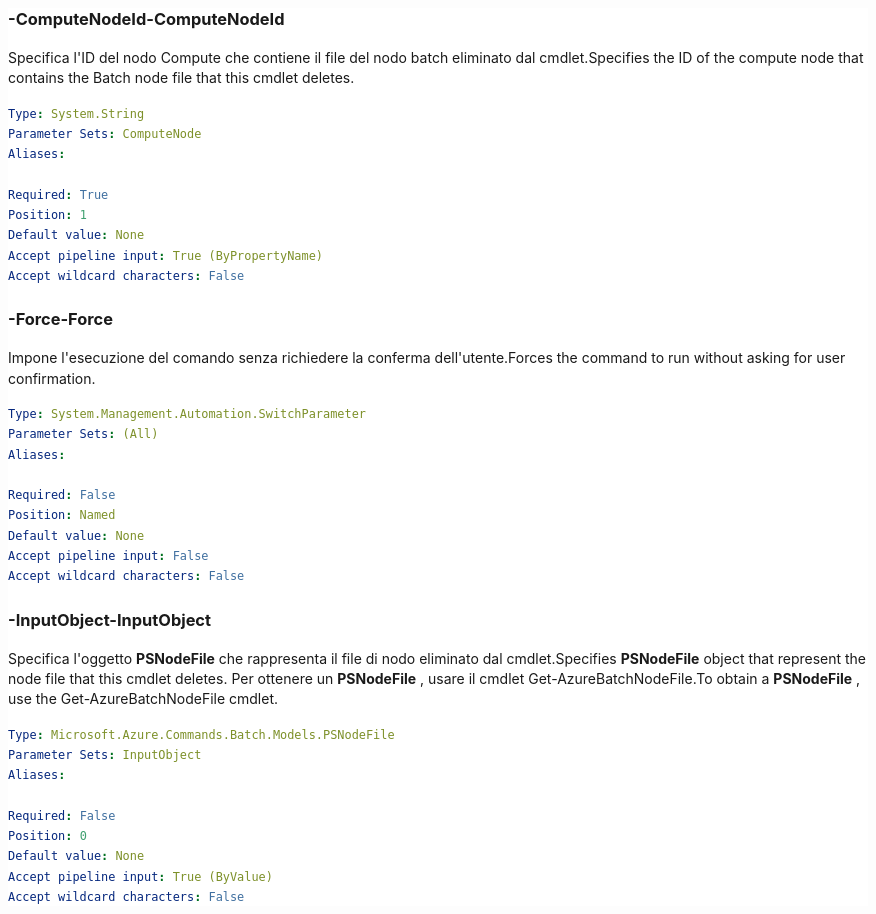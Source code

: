 ### <span data-ttu-id="5e692-127">-ComputeNodeId</span><span class="sxs-lookup"><span data-stu-id="5e692-127">-ComputeNodeId</span></span>
<span data-ttu-id="5e692-128">Specifica l'ID del nodo Compute che contiene il file del nodo batch eliminato dal cmdlet.</span><span class="sxs-lookup"><span data-stu-id="5e692-128">Specifies the ID of the compute node that contains the Batch node file that this cmdlet deletes.</span></span>

```yaml
Type: System.String
Parameter Sets: ComputeNode
Aliases: 

Required: True
Position: 1
Default value: None
Accept pipeline input: True (ByPropertyName)
Accept wildcard characters: False
```

### <span data-ttu-id="5e692-129">-Force</span><span class="sxs-lookup"><span data-stu-id="5e692-129">-Force</span></span>
<span data-ttu-id="5e692-130">Impone l'esecuzione del comando senza richiedere la conferma dell'utente.</span><span class="sxs-lookup"><span data-stu-id="5e692-130">Forces the command to run without asking for user confirmation.</span></span>

```yaml
Type: System.Management.Automation.SwitchParameter
Parameter Sets: (All)
Aliases: 

Required: False
Position: Named
Default value: None
Accept pipeline input: False
Accept wildcard characters: False
```

### <span data-ttu-id="5e692-131">-InputObject</span><span class="sxs-lookup"><span data-stu-id="5e692-131">-InputObject</span></span>
<span data-ttu-id="5e692-132">Specifica l'oggetto **PSNodeFile** che rappresenta il file di nodo eliminato dal cmdlet.</span><span class="sxs-lookup"><span data-stu-id="5e692-132">Specifies **PSNodeFile** object that represent the node file that this cmdlet deletes.</span></span>
<span data-ttu-id="5e692-133">Per ottenere un **PSNodeFile** , usare il cmdlet Get-AzureBatchNodeFile.</span><span class="sxs-lookup"><span data-stu-id="5e692-133">To obtain a **PSNodeFile** , use the Get-AzureBatchNodeFile cmdlet.</span></span>

```yaml
Type: Microsoft.Azure.Commands.Batch.Models.PSNodeFile
Parameter Sets: InputObject
Aliases: 

Required: False
Position: 0
Default value: None
Accept pipeline input: True (ByValue)
Accept wildcard characters: False
```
#####
Scan the material line by line and report each one that contains "pipeline".

Accept pipeline input: True (ByPropertyName)
Accept pipeline input: False
Accept pipeline input: True (ByValue)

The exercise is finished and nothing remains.